The status of the Hebrew language as the language of Jewish culture has been substantiated over the course of the 60 years since the establishment of the State of Israel. The resemblance and/or lack of resemblance of the language to ancient Hebrew sources pose questions regarding its development. A VLJI research group has been studying the contemporary status of the language as it represents culture and the subsequent implications for issues in education, sociology, linguistics, history, Jewish Thought and Philosophy. This research was the subject of the December 31, 2008 - January 1, 2009 conference at VLJI.

Academic Director: Dr. Yotam Benziman



New Channels of Knowledge for Rabbis from Hesder Yeshivot

New Channels of Knowledge is a direct result of the success of the New Horizons for Religious Educators program. The new program brings together a group of rabbis from the hesder yeshivot (Torah academies for religious young men study in combination with their military service). Like New Horizons for Religious Educators, this program facilitates broader exposure to general education in the Humanities and Social Sciences, which participating students seek to complement their scholarship and profound knowledge in the world of Judaica and Jewish studies. Rabbis representing the Zionist, Modern Orthodox educational leadership, and acknowledging the great success of the past five years of New Horizons for Religious Educators proposed that VLJI develop this new initiative.
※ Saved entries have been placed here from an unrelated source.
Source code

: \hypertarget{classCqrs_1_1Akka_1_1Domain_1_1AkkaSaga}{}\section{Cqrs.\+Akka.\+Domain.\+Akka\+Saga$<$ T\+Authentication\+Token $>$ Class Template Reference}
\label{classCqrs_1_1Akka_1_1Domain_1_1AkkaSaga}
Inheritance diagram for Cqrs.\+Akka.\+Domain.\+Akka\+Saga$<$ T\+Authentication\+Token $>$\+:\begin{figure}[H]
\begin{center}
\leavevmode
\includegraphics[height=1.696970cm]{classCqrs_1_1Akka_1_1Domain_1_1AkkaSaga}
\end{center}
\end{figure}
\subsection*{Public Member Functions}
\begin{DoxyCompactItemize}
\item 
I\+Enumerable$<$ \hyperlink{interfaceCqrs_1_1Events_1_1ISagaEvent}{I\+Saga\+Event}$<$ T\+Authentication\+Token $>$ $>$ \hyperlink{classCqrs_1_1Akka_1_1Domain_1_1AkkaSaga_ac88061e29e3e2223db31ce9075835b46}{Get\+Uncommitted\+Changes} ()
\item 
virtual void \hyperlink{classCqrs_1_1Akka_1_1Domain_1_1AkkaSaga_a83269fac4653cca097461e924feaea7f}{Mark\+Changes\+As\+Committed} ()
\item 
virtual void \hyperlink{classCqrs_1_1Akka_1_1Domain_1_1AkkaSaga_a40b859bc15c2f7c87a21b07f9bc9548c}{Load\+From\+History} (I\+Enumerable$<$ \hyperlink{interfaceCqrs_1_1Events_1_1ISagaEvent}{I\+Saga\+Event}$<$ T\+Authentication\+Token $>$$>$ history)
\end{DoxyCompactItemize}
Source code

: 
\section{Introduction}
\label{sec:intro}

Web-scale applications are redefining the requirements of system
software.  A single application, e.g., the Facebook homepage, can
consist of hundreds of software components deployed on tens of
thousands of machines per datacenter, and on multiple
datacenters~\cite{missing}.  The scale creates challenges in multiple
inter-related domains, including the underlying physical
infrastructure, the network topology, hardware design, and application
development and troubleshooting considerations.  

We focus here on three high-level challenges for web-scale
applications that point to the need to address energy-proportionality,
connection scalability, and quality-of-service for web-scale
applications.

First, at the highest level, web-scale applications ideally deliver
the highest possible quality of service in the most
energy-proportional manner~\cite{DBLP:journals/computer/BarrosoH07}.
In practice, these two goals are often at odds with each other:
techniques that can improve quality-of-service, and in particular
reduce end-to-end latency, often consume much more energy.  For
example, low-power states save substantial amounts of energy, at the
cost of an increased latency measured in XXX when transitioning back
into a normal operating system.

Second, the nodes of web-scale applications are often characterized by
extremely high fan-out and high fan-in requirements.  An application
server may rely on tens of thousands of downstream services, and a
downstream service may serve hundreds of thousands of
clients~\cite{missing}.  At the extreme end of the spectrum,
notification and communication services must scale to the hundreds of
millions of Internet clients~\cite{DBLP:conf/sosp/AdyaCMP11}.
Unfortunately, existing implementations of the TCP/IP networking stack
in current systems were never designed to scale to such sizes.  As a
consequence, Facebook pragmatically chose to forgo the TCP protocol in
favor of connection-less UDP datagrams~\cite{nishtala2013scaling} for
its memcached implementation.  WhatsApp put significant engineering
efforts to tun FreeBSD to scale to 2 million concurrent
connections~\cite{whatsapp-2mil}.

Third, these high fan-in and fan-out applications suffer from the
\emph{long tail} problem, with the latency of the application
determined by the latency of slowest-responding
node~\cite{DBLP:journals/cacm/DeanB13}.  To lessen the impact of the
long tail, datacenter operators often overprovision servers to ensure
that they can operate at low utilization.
A session of New Horizons for Religious Educators
The program reflects the view that in order to reduce social tensions among religiously observant and non-religiously observant groups in Israeli society, work has to be done separately within the various groups involved. Renowned university professors and instructors deliver lectures in the course of this program - for many of them, also a first encounter with students from the religious, Zionist educational world.

The UJA Federation of New York and the Levi-Lassen Fund have made it possible for VLJI to expand the basic program which now encompasses 35 educators each year in two parallel groups, as well as this new program for students of hesder yeshivot.

As a result of the initial program, VLJI has received and implemented several proposals from alumni to conduct projects whose aim is to diffuse tensions between the religious and the secular in Israeli society. Among them is a joint program for religiously observant and non-religiously practicing educators entitled "Common Denominator" and supported by the Poppers Prins Foundation and the United Jewish Federation of MetroWest. This project aims to construct a curriculum of shared values and ethical principles for public and religious-public education in Israel while also acknowledging points of divergence.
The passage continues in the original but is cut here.